LCR : de " changer la vie " à changer de vie

Les politiciens font du marketing. Leurs congrès sont des opérations de communication. En cette fin janvier, en même temps que le R.P.R., ironie de la toute petite histoire, la Ligue communiste révolutionnaire se cherchait un nouveau nom pour mieux se vendre.

La direction avait fait le forcing. Dans son hebdomadaire, depuis deux mois, une tribune ouverte était exclusivement réservée à cette question. à prendre au sérieux les arguments généralement avancés, le plus logique aurait été d’opter pour " Mouvement des radicaux de gauche ". Tout y était, le flou du mouvement, la " radicalité " invoquée et la référence à la gauche, même le terme socialiste pouvant effaroucher. Dommage, le sigle était déjà pris. Ils ont du se replier sur Gauche démocratique et révolutionnaire, qui n’a que frôlé la majorité des deux tiers. Contre son gré, elle demeure L.C.R.

Dépité, Krivine a annoncé. " Le comité central, rajeuni et féminisé, peut très bien décider l’organisation du prochain congrès uniquement sur ce point " (1). Écartée malgré elle de la " gauche plurielle ", la majorité de la Ligue est prête à passer en force, quitte à sacrifier la minorité (30 %) (2) arrimée à la tradition léniniste, pour mieux s’adapter à l’insertion dans la vie publique de la gauche qui bat au rythme des échéances électorales. Mais déjà, ce congrès a avalisé des changements significatifs : l’abandon des pseudos, de la période probatoire avant adhésion et du fonctionnement en cellules.

Capitulation ou petite ruse opportuniste ?

Certainement, un peu des deux. Depuis l’origine, le courant trotskiste se pense comme un état-major révolutionnaire privé d’armée. Le trotskisme peut se résumer à l’expérimentation de multiples " raccourcis " visant à conquérir des troupes : " entrisme " dans les organisations réformistes pour " radicaliser des minorités combatives " ou tactique de " front unique " visant à " mettre les réformistes au pied du mur ".

Il en résulte une schizophrénie intrinsèque du trotskisme : les organisations réformistes sont des alliées qu’il faut amadouer pour mieux les plumer.
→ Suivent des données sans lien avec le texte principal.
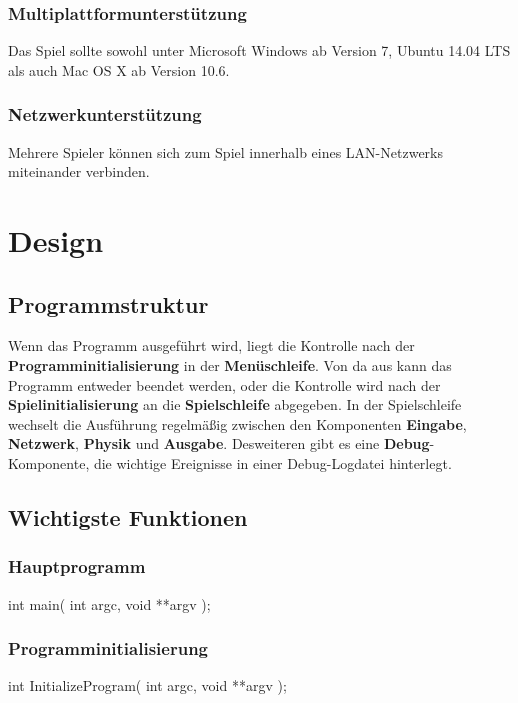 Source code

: \documentclass{homework-pp}
\begin{document}
\subsubsection{Multiplattformunterstützung}
Das Spiel sollte sowohl unter Microsoft Windows ab Version 7, Ubuntu 14.04 LTS als auch Mac OS X ab Version 10.6.
\subsubsection{Netzwerkunterstützung}
Mehrere Spieler können sich zum Spiel innerhalb eines LAN-Netzwerks miteinander verbinden.

\section{Design}

\subsection{Programmstruktur}
Wenn das Programm ausgeführt wird, liegt die Kontrolle nach der \textbf{Programminitialisierung} in der \textbf{Menüschleife}. Von da aus kann das Programm entweder beendet werden, oder die Kontrolle wird nach der \textbf{Spielinitialisierung} an die \textbf{Spielschleife} abgegeben. In der Spielschleife wechselt die Ausführung regelmäßig zwischen den Komponenten \textbf{Eingabe}, \textbf{Netzwerk}, \textbf{Physik} und \textbf{Ausgabe}. Desweiteren gibt es eine \textbf{Debug}-Komponente, die wichtige Ereignisse in einer Debug-Logdatei hinterlegt.

\subsection{Wichtigste Funktionen}
\subsubsection{Hauptprogramm}

\begin{cblock}
int main( int argc, void **argv );
\end{cblock}

\subsubsection{Programminitialisierung}

\begin{cblock}
int InitializeProgram( int argc, void **argv );
\end{cblock}
\end{document}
Cette pratique du double langage (3) permet de présenter comme relevant de la haute stratégie ce qui n’est vraisemblablement qu’une capitulation politique. Les militants de la Ligue voulaient changer la vie. Prosaïquement, ils veulent aujourd'hui changer de vie.

Prenant pour exemple Rifondazione en Italie, la Ligue appelle de ses vœux la création d’un nouveau pôle à gauche, qualifié de " radical " mais aux contours politiques flous. Du point de vue de la gauche dans son ensemble et du P.S. en particulier, un tel parti n’aurait pas que des désavantages : principalement, il renforcerait les capacités de la " gauche plurielle " à canaliser les mouvements sociaux en partenariat avec le gouvernement (4).

Où va la L.C.R. ?

La Ligue à son plan de bataille, il lui manque les troupes. Officiellement, la L.C.R. regroupe 2 000 militants, en réalité peut-être 1200. Il lui faut des alliés. Dixit Krivine : " une gauche en rupture avec le capitalisme existe dans le P.S., au P.C. et chez les Verts ". Mais Krivine a beau ne pas être très regardant et se plier à toutes les courbettes, les partenaires possibles se défilent.

Le marais de la gauche alternative est en voie d’assèchement, essentiellement au profit des Verts. Selon toute probabilité, les refondateurs ne quitteront pas le P.C., ni la gauche socialiste le P.S. à court ou moyen terme, l'émergence d’un nouveau pôle à gauche paraît donc peu crédible.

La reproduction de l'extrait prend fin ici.